A speech by the Director of Enforcement and several recent insider trading cases signal that the SEC will seek increased penalties in some cases in response to the Supreme Court’s disgorgement decision.

As we explained in our recent Client Memorandum, the Supreme Court in Liu v. Securities and Exchange Commission recently upheld the SEC’s authority to seek disgorgement in district court actions. The Court identified principles that act as limitations on that authority, such as a requirement that the SEC distribute disgorgement to victims. The decision left an open question as to whether the SEC may seek disgorgement when such a distribution is infeasible. 

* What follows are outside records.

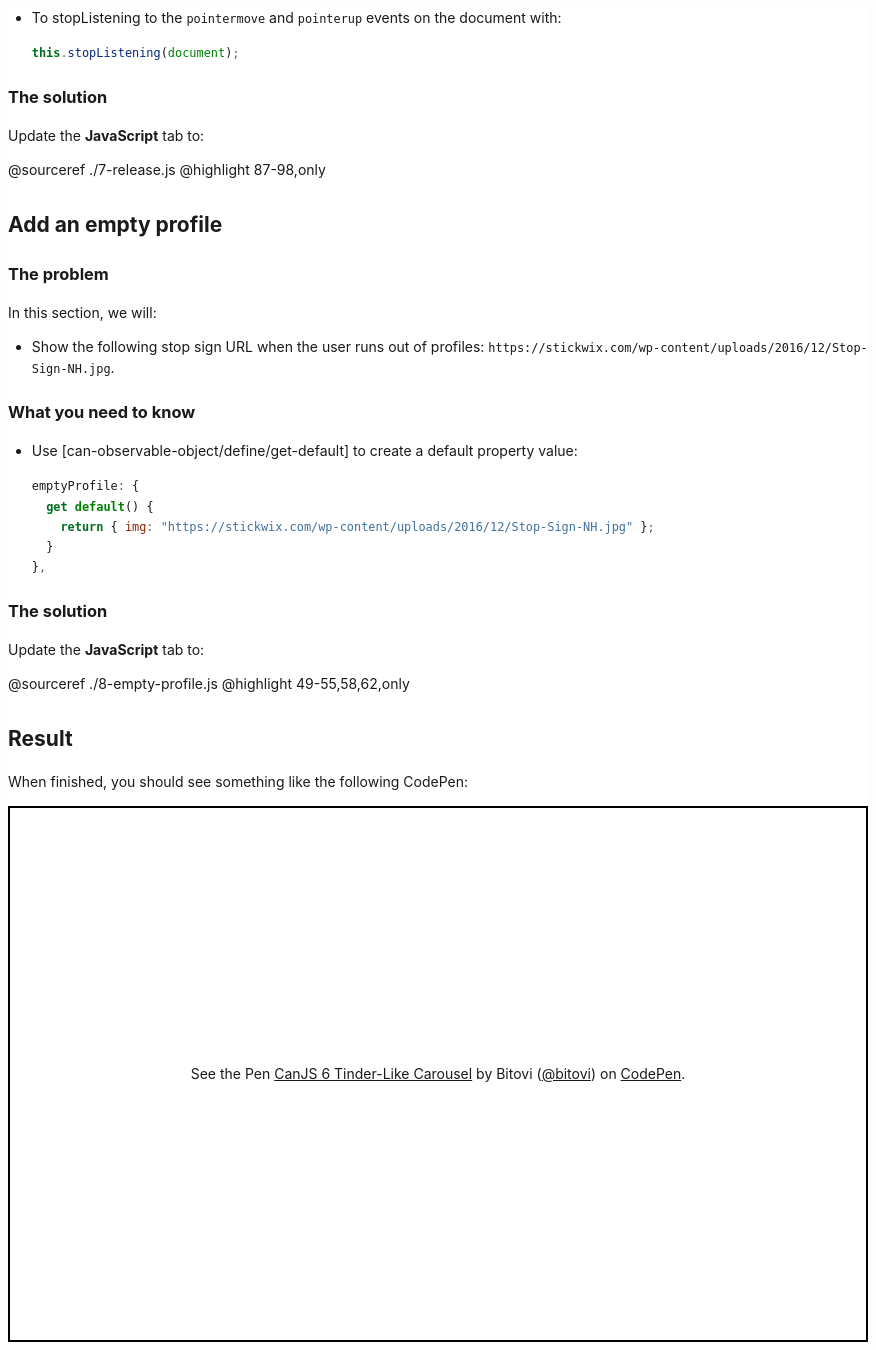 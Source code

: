 - To stopListening to the `pointermove` and `pointerup` events on the document with:

  ```js
  this.stopListening(document);
  ```


### The solution

Update the __JavaScript__ tab to:

@sourceref ./7-release.js
@highlight 87-98,only

## Add an empty profile

### The problem

In this section, we will:

-  Show the following stop sign URL when the user runs out of profiles:
  `https://stickwix.com/wp-content/uploads/2016/12/Stop-Sign-NH.jpg`.


### What you need to know

- Use [can-observable-object/define/get-default] to create a default property value:

  ```js
  emptyProfile: {
    get default() {
      return { img: "https://stickwix.com/wp-content/uploads/2016/12/Stop-Sign-NH.jpg" };
    }
  },
  ```

### The solution

Update the __JavaScript__ tab to:

@sourceref ./8-empty-profile.js
@highlight 49-55,58,62,only

## Result

When finished, you should see something like the following CodePen:

<p class="codepen" data-height="536" data-theme-id="0" data-default-tab="js,result" data-user="bitovi" data-slug-hash="QWLmPXo" style="height: 536px; box-sizing: border-box; display: flex; align-items: center; justify-content: center; border: 2px solid black; margin: 1em 0; padding: 1em;" data-pen-title="CanJS 6 Tinder-Like Carousel">
  <span>See the Pen <a href="https://codepen.io/bitovi/pen/QWLmPXo/">
  CanJS 6 Tinder-Like Carousel</a> by Bitovi (<a href="https://codepen.io/bitovi">@bitovi</a>)
  on <a href="https://codepen.io">CodePen</a>.</span>
</p>

<script async src="https://static.codepen.io/assets/embed/ei.js"></script>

Director of Enforcement Stephanie Avakian suggested in a recent speech that the SEC would compensate for potential limitations on its disgorgement authority by seeking increased penalties: 

Once again, we are dedicating resources to evaluating the impact of [the Liu] decision and how the questions the Court left open will affect us going forward. As a result, you should expect to see some changes in the balance between the penalties and disgorgement that we seek and recommend to the Commission. Penalties may be higher in some cases where the statutory scheme permits us to do so. We will make our recommendations consistent with the Court’s decision. But we will also seek the relief necessary to achieve our mission of protecting investors and maintaining market integrity.[1]

We noted in our prior Client Memorandum that insider trading cases may be impacted by Liu because the SEC historically has sought disgorgement in those cases without distributing funds to investors. For years, the SEC has settled insider trading cases with a “one-and-one” approach to remedies—disgorgement equal to the wrongful gains or avoided losses, plus a penalty equal to the disgorgement amount.

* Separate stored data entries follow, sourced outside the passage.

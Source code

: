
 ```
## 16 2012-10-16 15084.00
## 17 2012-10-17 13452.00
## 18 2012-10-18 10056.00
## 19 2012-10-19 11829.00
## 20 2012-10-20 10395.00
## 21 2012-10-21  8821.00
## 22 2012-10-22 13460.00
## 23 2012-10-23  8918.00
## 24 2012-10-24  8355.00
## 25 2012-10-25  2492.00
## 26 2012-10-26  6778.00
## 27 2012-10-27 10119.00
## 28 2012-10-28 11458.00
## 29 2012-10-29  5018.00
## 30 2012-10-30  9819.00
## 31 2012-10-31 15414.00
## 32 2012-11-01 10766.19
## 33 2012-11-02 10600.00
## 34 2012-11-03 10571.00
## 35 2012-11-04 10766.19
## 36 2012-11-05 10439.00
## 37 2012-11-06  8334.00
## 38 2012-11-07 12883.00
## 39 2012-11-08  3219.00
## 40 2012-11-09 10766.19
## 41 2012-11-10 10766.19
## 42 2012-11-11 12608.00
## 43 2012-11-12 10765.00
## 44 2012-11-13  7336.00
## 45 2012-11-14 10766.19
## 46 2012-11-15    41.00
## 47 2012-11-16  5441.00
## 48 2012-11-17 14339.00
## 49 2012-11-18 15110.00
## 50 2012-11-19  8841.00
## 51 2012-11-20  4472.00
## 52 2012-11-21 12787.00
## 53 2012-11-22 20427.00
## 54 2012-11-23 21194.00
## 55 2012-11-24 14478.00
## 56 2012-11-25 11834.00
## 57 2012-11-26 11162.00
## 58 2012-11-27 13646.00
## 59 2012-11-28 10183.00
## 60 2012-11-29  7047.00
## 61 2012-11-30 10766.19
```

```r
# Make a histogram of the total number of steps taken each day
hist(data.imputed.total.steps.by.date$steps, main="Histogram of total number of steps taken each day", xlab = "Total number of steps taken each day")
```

The SEC recently has taken a different approach, likely because of Liu. In recent weeks, the SEC has settled several insider trading cases without obtaining any disgorgement and, instead, imposed a penalty equivalent to two-times the wrongful gains/losses avoided. The SEC has taken this approach in both district court actions and administrative proceedings, even though the holding in Liu concerned only district court actions.[2]  We note, however, that the SEC is still seeking disgorgement in some insider trading actions filed post-Liu, most notably in U.S. v. Bohra, a district court action in which the SEC is seeking disgorgement of ill-gotten gains and civil penalties in a case concerning alleged trading in advance of earnings releases.[3]

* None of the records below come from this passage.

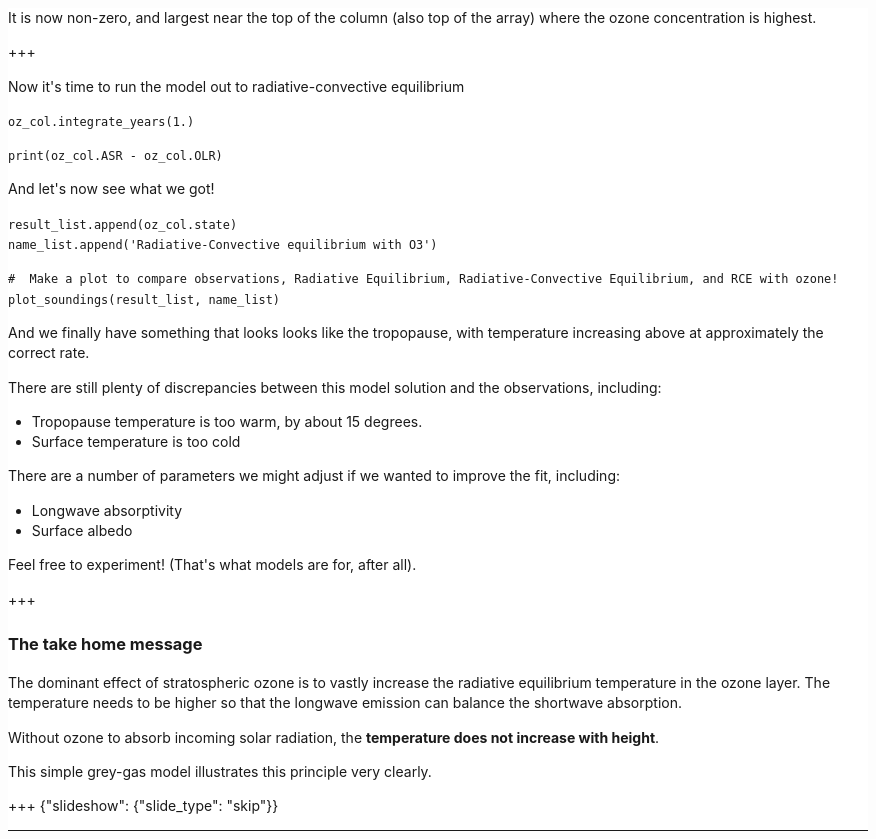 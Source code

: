 It is now non-zero, and largest near the top of the column (also top of the array) where the ozone concentration is highest.

+++

Now it's time to run the model out to radiative-convective equilibrium

```{code-cell} ipython3
oz_col.integrate_years(1.)
```

```{code-cell} ipython3
print(oz_col.ASR - oz_col.OLR)
```

And let's now see what we got!

```{code-cell} ipython3
result_list.append(oz_col.state)
name_list.append('Radiative-Convective equilibrium with O3')
```

```{code-cell} ipython3
#  Make a plot to compare observations, Radiative Equilibrium, Radiative-Convective Equilibrium, and RCE with ozone!
plot_soundings(result_list, name_list)
```

And we finally have something that looks looks like the tropopause, with temperature increasing above at approximately the correct rate. 

There are still plenty of discrepancies between this model solution and the observations, including:

- Tropopause temperature is too warm, by about 15 degrees.
- Surface temperature is too cold

There are a number of parameters we might adjust if we wanted to improve the fit, including:

- Longwave absorptivity
- Surface albedo

Feel free to experiment! (That's what models are for, after all).

+++

### The take home message

The dominant effect of stratospheric ozone is to vastly increase the radiative equilibrium temperature in the ozone layer. The temperature needs to be higher so that the longwave emission can balance the shortwave absorption.

Without ozone to absorb incoming solar radiation, the **temperature does not increase with height**.

This simple grey-gas model illustrates this principle very clearly.

+++ {"slideshow": {"slide_type": "skip"}}

____________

It will take time and possibly litigation to understand the full consequences of the Liu decision. Director Avakian’s comments, along with these recent insider trading settlements, suggest that the SEC will forgo disgorgement and instead seek greater penalties when distribution of disgorgement proceeds is impractical and the SEC’s disgorgement authority is less certain. 

Footnotes

[1] Stephanie Avakian, Protecting Everyday Investors and Preserving Market Integrity: The SEC’s Division of Enforcement, Sept. 17, 2020, available at https://www.sec.gov/news/speech/avakian-protecting-everyday-investors091720 (emphasis added). 

[2] See SEC v. Kelly, No. 20-cv-04476 (E.D.N.Y. Sept. 23, 2020) (alleging profit and avoided losses of more than $85,000 and imposing penalty of $170,228) (summary available here); SEC v. Robert Hoddes Jacobs, No. 20-cv-08604 (C.D. Cal. Sept. 21, 2020) (alleging total profits of more than $79,000 and imposing penalty of $157,095) (summary available here); SEC v. Richard M. Kirsch and Adam Terris, No. 20-cv-61830 (S.D. Fla. Sept. 10, 2020) (alleging $727,400 in profits and imposing $1,454,800 penalty) (summary available here); In the Matter of Craig P. Moyes, Admin. Proc. File No. 3-19980 (Sept. 10, 2020) (alleging gains of $58,096 and imposing penalty of $116,192) (summary available here); In the Matter of Yue Li, Admin. Proc. File No. 3-19959 (Sept. 3, 2020) (alleging profits of $21,609 and imposing penalty of $43,218) (summary available here).

[3] See SEC v. Bohra, No 20-cv-01434 (W.D. Wa. Sept. 28, 2020).

Robert Cohen is a partner and Stefani Johnson Myrick is counsel at Davis Polk & Wardwell LLP.